The film’s premise is a mix of “The Terminator” (James Cameron, 1984) and “Everything Everywhere All at Once” (The Daniels, 2022). Rockwell plays The Man from the Future with an off-kilter eccentricity. He uses information he learned about the restaurant patrons during visits to alternate timelines to convince them he is from the future. He recruits a team of misfits; two teachers on the run from students turned into mental zombies from watching too much TikTok, (Michael Peña and Zazie Beetz), a grieving mother of a school shooter victim ( Juno Temple), and a mysterious suicidal princess (Haley Lu Richardson).
A third of the film’s runtime is devoted to these dystopian Black Mirror-esque insights following the film’s misfits–the teachers, the mother, and the princess–as they struggle to connect in an increasingly disconnected society due to technology. Despite the filmmakers’ attempts to connect us with the characters, the viewer is left largely indifferent to their struggles and whether they live or die. Not enough nuance is given to them as actual characters, and they come off as stilted caricatures.

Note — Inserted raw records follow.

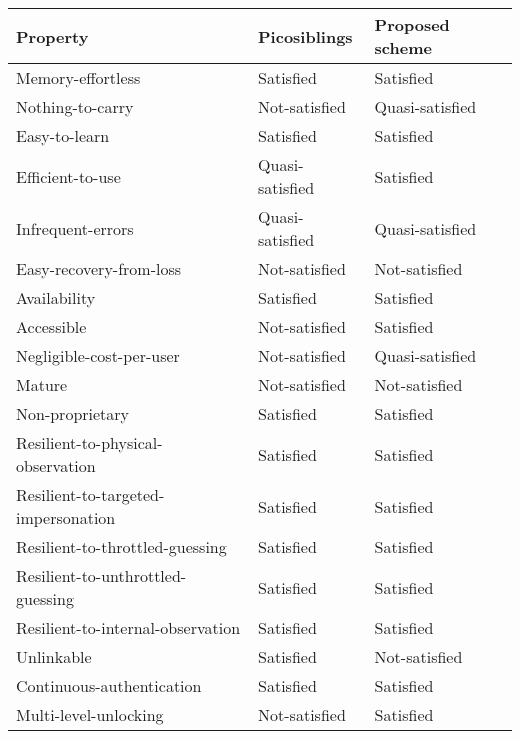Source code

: \begin{table}
    \begin{tabular}{l|l|l}
    Property                            & Picosiblings    & Proposed scheme \\ \hline
    Memory-effortless                   & Satisfied       & Satisfied       \\
    Nothing-to-carry                    & Not-satisfied   & \cellcolor{green!25} Quasi-satisfied \\
    Easy-to-learn                       & Satisfied   	  & Satisfied       \\
    Efficient-to-use                    & Quasi-satisfied & \cellcolor{green!25} Satisfied       \\
    Infrequent-errors                   & Quasi-satisfied & Quasi-satisfied \\
    Easy-recovery-from-loss             & Not-satisfied   & Not-satisfied   \\
    Availability                        & Satisfied       & Satisfied       \\ \hline
    Accessible                          & Not-satisfied   & \cellcolor{green!25} Satisfied       \\
    Negligible-cost-per-user            & Not-satisfied   & \cellcolor{green!25} Quasi-satisfied \\
    Mature                              & Not-satisfied   & Not-satisfied   \\
    Non-proprietary                     & Satisfied       & Satisfied       \\ \hline
    Resilient-to-physical-observation   & Satisfied       & Satisfied       \\
    Resilient-to-targeted-impersonation & Satisfied       & Satisfied       \\
    Resilient-to-throttled-guessing     & Satisfied       & Satisfied       \\
    Resilient-to-unthrottled-guessing   & Satisfied       & Satisfied       \\
    Resilient-to-internal-observation   & Satisfied       & Satisfied       \\
    Unlinkable                          & Satisfied       & \cellcolor{red!25} Not-satisfied   \\
    Continuous-authentication           & Satisfied       & Satisfied       \\
    Multi-level-unlocking               & Not-satisfied   & \cellcolor{green!25} Satisfied       \\
    \end{tabular}
\end{table}

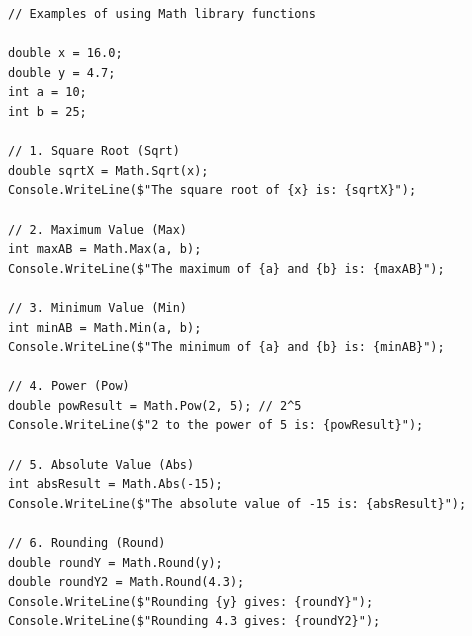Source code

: \documentclass[14pt]{extarticle}
\begin{document}
\begin{boxExample}
\begin{english}
\begin{verbatim}
// Examples of using Math library functions

double x = 16.0;
double y = 4.7;
int a = 10;
int b = 25;

// 1. Square Root (Sqrt)
double sqrtX = Math.Sqrt(x);
Console.WriteLine($"The square root of {x} is: {sqrtX}");

// 2. Maximum Value (Max)
int maxAB = Math.Max(a, b);
Console.WriteLine($"The maximum of {a} and {b} is: {maxAB}");

// 3. Minimum Value (Min)
int minAB = Math.Min(a, b);
Console.WriteLine($"The minimum of {a} and {b} is: {minAB}");

// 4. Power (Pow)
double powResult = Math.Pow(2, 5); // 2^5
Console.WriteLine($"2 to the power of 5 is: {powResult}");

// 5. Absolute Value (Abs)
int absResult = Math.Abs(-15);
Console.WriteLine($"The absolute value of -15 is: {absResult}");

// 6. Rounding (Round)
double roundY = Math.Round(y);
double roundY2 = Math.Round(4.3);
Console.WriteLine($"Rounding {y} gives: {roundY}");
Console.WriteLine($"Rounding 4.3 gives: {roundY2}");
\end{verbatim}
\end{english}
\end{boxExample}
\end{document}
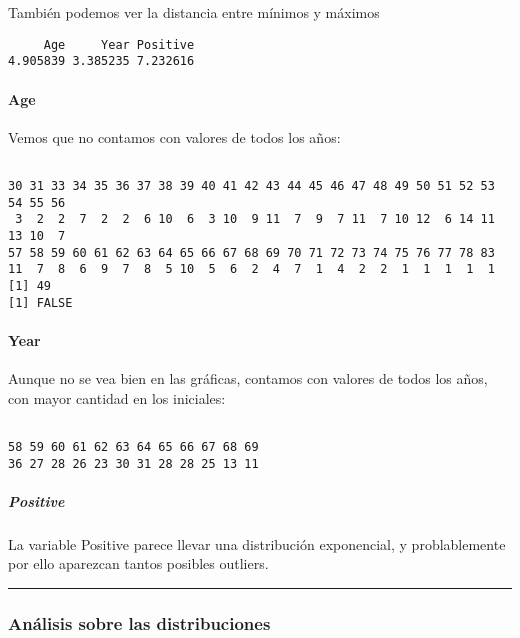 \documentclass[
]{article}
\begin{document}
También podemos ver la distancia entre mínimos y máximos

\begin{verbatim}
     Age     Year Positive 
4.905839 3.385235 7.232616 
\end{verbatim}

\hypertarget{age}{%
\paragraph{Age}\label{age}}

Vemos que no contamos con valores de todos los años:

\begin{verbatim}

30 31 33 34 35 36 37 38 39 40 41 42 43 44 45 46 47 48 49 50 51 52 53 54 55 56 
 3  2  2  7  2  2  6 10  6  3 10  9 11  7  9  7 11  7 10 12  6 14 11 13 10  7 
57 58 59 60 61 62 63 64 65 66 67 68 69 70 71 72 73 74 75 76 77 78 83 
11  7  8  6  9  7  8  5 10  5  6  2  4  7  1  4  2  2  1  1  1  1  1 
[1] 49
[1] FALSE
\end{verbatim}

\hypertarget{year}{%
\paragraph{Year}\label{year}}

Aunque no se vea bien en las gráficas, contamos con valores de todos los
años, con mayor cantidad en los iniciales:

\begin{verbatim}

58 59 60 61 62 63 64 65 66 67 68 69 
36 27 28 26 23 30 31 28 28 25 13 11 
\end{verbatim}

\hypertarget{positive}{%
\subparagraph{Positive}\label{positive}}

La variable Positive parece llevar una distribución exponencial, y
problablemente por ello aparezcan tantos posibles outliers.

\begin{center}\rule{0.5\linewidth}{0.5pt}\end{center}

\hypertarget{anuxe1lisis-sobre-las-distribuciones}{%
\subsubsection{Análisis sobre las
distribuciones}\label{anuxe1lisis-sobre-las-distribuciones}}
\end{document}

Verbinski is too focused on the extreme consequences of an increasingly technologically dependent society. The insights serve as his commentary: he pushes doomscrolling and A.I. to absurdly dystopian heights. Verbinski comes off as increasingly absurd in his vision of the future, using doomscrolling-addicted teens to kill their teachers and a confetti-urinating cat-taur.
Matthew Robinson and Verbinski aim to leave viewers with a strong anti-A.I. message. Still, Verbinski’s message gets bogged down in his creative scenarios, leaving the film feeling vapid. In the end, the film is technically well-made and entertains viewers, but just like A.I., once you peel back that glossy surface, it is vapid and has no real significance.